No. 23.—THE REIGN OF INDOLENCE.[ToC]
have just returned from Innishmore, the largest of the Aran islands, the population of which have been lifted from a condition of chronic starvation and enabled to earn their own livelihood by the splendid organisation of Mr. Balfour for the relief of the congested districts. Postal and other exigences having compelled a hasty return to the mainland, I defer a full account of this most interesting visit until my next letter, when I shall also be in possession of fuller and more accurate information than is attainable on the island itself.
Meanwhile, let us examine the state of Irish feeling by the sad sea waves of Galway Bay. Salthill is a plucky little bathing place; that is, plucky for Ireland. It is easily accessible from Galway town, and looks over the bay, but it is more like a long natural harbour without ships. There is a mile or so of promenade with stone seats at intervals, a shingle dotted with big rocks, a modicum of slate-coloured sand, like that of Schevening, in Holland, and blue hills opposite, like those of Carlingford Lough. The promenade is kerbed by a massive sea wall of limestone, and here and there flights of stone steps lead to the water's edge. Facing the sea are handsome villas, with flower gardens, tidy gravelled walks, shrubberies, snowy window blinds and other appurtenances of a desperately Protestant appearance. No large hotels, no villas with "Apartments" on a card in the fanlight, no boatmen plying for hire, no boats even, either ashore or afloat; no bathing-machines no anything the brutal Saxon mostly needs, except fresh air and blazing sunshine. The Galway end of this fashionable resort has a few shady houses, aggressively Anglicised with names like Wave View House and Elm Tree View, the first looking at a whitewashed wall, the second at a telegraph post. But although some of these houses announce "Furnished Lodgings," no English tourists would "take them on." If you want to bathe you walk into the sea as you stand, or hand your toga virilis to the bystanders, if any. The Connaught folks have no false modesty.
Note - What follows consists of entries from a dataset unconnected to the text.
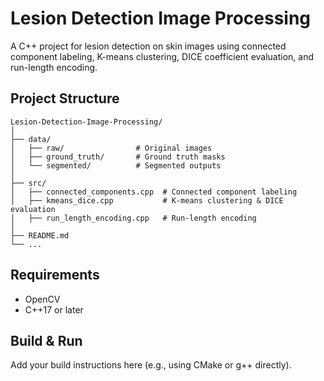 # Lesion Detection Image Processing

A C++ project for lesion detection on skin images using connected component labeling, K-means clustering, DICE coefficient evaluation, and run-length encoding.

## Project Structure

```
Lesion-Detection-Image-Processing/
│
├── data/
│   ├── raw/                # Original images
│   ├── ground_truth/       # Ground truth masks
│   └── segmented/          # Segmented outputs
│
├── src/
│   ├── connected_components.cpp  # Connected component labeling
│   ├── kmeans_dice.cpp           # K-means clustering & DICE evaluation
│   ├── run_length_encoding.cpp   # Run-length encoding
│
├── README.md
└── ...
```

## Requirements
- OpenCV
- C++17 or later

## Build & Run
Add your build instructions here (e.g., using CMake or g++ directly).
A white-haired gentleman descends from a wagonette and promenades for a while. Then he sits down beside me. The conversation turns on Home Rule. My friend is impatient, has been spending a few days in Belfast. The ignorance of the poor people is astonishing. A Roman Catholic of the Northern city told him that the first act of the Irish Parliament would be to level Cave Hill, and on the site thereof to build cottages for the poor. The hill was full of diamonds, which Queen Victoria would not allow the poor Irish folks to get. The country would be full of money. Didn't Mr. Gladstone say we'd have too much?—a clear allusion to the "chronic plethora." The people would have the upper hand, as they ought to have, and the first thing would be to evict the evictors. The only question was, would they clear out peaceably, or would it be necessary to call in the aid of the Irish Army of Independence?